Entries supplied:

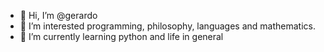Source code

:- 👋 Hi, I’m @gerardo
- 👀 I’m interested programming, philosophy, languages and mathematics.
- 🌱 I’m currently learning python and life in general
...
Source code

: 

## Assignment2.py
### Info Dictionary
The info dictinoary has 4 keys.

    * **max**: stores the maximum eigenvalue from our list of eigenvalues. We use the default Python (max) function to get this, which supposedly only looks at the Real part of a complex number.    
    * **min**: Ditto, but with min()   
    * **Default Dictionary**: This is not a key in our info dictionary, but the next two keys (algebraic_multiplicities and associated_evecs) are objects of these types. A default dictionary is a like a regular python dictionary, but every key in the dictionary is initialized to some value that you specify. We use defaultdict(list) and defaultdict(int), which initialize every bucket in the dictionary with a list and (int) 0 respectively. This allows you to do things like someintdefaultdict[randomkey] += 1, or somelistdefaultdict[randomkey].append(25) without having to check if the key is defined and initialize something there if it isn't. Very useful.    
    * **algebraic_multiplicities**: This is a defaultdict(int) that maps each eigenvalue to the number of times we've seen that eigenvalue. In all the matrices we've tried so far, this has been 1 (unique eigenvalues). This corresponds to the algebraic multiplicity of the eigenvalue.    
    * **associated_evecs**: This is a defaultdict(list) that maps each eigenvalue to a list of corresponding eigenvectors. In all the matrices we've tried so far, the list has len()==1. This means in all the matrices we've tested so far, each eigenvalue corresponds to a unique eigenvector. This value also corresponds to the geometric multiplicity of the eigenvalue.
* * *
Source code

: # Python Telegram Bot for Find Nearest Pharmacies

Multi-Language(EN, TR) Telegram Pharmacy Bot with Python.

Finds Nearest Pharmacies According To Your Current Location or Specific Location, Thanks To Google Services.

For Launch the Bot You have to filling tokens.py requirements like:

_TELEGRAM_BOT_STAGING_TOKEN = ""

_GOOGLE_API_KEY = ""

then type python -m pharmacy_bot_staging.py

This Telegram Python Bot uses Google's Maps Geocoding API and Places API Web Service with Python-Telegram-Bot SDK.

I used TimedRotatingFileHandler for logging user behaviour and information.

What is expected:
In the listing above, find the line with "Hi, I’m @gerardo" and the line with "- 🌱 I’m currently", then reproduce both and every line between them exactly.

The answer:
:- 👋 Hi, I’m @gerardo
- 👀 I’m interested programming, philosophy, languages and mathematics.
- 🌱 I’m currently learning python and life in general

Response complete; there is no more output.